1.2 Maximum and minimum normalization of the data, the formula is:
wherein Xnormalized is normalized data, X is original data, min (X) is minimum value of the original data, and max (X) is maximum value of the original data.
In the step 2), a deep time sequence neural network model is constructed by using the training set data in the step S1 to predict the ROP value, and the method specifically comprises the following substeps:
2.1 A deep neural network model is constructed, the model adopts self-attention framework as a core framework, and the dynamic rule of the change of drilling parameters and stratum characteristics along with time is captured by utilizing the advantages of the model in the aspect of processing time sequence data. The model comprises a neural network architecture of an encoder (encoder) and a decoder (decoder) based on a self-attention mechanism (self-attention) for extracting multi-level time series characteristics, and setting a full connection layer at an output end to generate a predicted ROP value.
2.2 Setting input characteristics and output targets of the model, wherein the input characteristics of the model comprise Weight On Bit (WOB), rotating speed (RPM), riser pressure (SPP), torque (TQ), slurry inflow (MFI) and major groove load (HKL), and the output targets are the drilling Rate (ROP) at corresponding moments. The input features are subjected to normalization processing to accelerate training and improve generalization performance of the model.

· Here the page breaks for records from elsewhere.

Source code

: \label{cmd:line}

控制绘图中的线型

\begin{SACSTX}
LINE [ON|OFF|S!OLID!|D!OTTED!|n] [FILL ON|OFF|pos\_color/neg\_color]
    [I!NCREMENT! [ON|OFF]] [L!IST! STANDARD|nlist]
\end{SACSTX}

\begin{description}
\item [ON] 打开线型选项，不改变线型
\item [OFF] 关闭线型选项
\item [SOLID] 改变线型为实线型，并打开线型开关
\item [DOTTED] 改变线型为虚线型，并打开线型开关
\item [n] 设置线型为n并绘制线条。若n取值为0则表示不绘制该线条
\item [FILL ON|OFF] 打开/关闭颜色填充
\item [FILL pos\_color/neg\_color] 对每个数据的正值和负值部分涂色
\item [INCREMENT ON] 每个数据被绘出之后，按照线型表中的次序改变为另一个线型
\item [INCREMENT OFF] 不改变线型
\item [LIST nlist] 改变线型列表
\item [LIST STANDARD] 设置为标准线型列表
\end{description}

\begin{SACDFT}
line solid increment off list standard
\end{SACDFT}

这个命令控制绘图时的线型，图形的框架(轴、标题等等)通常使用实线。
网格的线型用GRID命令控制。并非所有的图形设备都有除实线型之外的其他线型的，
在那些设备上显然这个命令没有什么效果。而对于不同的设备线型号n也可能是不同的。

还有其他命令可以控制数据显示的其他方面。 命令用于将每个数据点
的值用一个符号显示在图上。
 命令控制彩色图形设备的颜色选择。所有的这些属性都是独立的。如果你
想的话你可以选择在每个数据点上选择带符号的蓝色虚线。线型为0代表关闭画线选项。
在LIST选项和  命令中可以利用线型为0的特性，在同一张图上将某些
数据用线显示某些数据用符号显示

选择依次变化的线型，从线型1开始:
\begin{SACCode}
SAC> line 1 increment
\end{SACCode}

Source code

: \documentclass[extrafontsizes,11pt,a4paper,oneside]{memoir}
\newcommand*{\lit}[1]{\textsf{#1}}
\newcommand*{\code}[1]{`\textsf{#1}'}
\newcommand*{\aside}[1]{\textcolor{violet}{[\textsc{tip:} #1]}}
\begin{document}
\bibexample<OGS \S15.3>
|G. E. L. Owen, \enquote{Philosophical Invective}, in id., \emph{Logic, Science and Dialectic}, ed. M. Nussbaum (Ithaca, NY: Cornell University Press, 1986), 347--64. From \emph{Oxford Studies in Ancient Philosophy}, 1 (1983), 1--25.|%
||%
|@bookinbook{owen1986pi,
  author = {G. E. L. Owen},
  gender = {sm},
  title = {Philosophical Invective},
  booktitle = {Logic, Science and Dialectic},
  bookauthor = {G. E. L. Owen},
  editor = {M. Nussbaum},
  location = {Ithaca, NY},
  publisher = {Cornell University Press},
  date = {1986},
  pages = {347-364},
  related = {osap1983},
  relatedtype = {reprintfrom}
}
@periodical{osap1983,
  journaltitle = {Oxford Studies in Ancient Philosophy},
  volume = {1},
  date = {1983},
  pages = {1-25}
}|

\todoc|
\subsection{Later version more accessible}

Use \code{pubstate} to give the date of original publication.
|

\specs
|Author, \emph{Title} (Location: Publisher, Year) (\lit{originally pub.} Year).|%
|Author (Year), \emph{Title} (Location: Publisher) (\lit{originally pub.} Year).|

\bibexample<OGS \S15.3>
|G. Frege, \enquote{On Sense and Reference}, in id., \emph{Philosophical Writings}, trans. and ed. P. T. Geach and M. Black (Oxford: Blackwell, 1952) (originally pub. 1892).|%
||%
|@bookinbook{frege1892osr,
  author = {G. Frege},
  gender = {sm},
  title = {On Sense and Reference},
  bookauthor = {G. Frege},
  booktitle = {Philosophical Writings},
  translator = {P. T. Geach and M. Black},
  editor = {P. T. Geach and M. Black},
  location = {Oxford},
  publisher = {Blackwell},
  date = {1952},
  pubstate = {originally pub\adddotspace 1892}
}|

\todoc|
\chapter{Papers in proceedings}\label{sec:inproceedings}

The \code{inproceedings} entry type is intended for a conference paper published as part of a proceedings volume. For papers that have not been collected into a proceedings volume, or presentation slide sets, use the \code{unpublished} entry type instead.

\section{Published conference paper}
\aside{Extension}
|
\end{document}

2.3 Time sequence prediction model loss function and optimizer, the model training process adopts Mean Square Error (MSE) as the loss function, and the formula is as follows:
Wherein yi is the true ROP value,For the model predicted ROP value, N is the number of samples. In the training optimization process, an Adam optimizer is adopted for parameter updating.
2.4 And (3) after the evaluation result of the test set reaches the expectation, storing the optimal state of the model.
In the step 3), a simulation environment is constructed based on the ROP time sequence prediction model trained in the step 2), and key elements of the reinforcement learning DDPG algorithm model are defined, which specifically comprises the following contents:
3.1 A simulation environment is built, and an ROP prediction model is used as a core for simulating the influence of Weight On Bit (WOB) and rotating speed (RPM) on the rate of penetration (ROP). Inputs to the simulation environment include the bottom layer characteristics parameters of Weight On Bit (WOB), rotational speed (RPM), riser pressure (SPP), torque (TQ), mud inflow (MFI), and major ditch load (HKL). Since these underlying characteristic parameters cannot be directly manipulated by reinforcement learning, they are used as state inputs to the environment, affecting the rate of penetration prediction and subsequent optimization process in the simulation environment. The simulation environment calculates the rate of penetration (ROP) through the ROP prediction model and provides feedback indexes of the rate of penetration under a reward and punishment mechanism for optimizing DDPG algorithm models.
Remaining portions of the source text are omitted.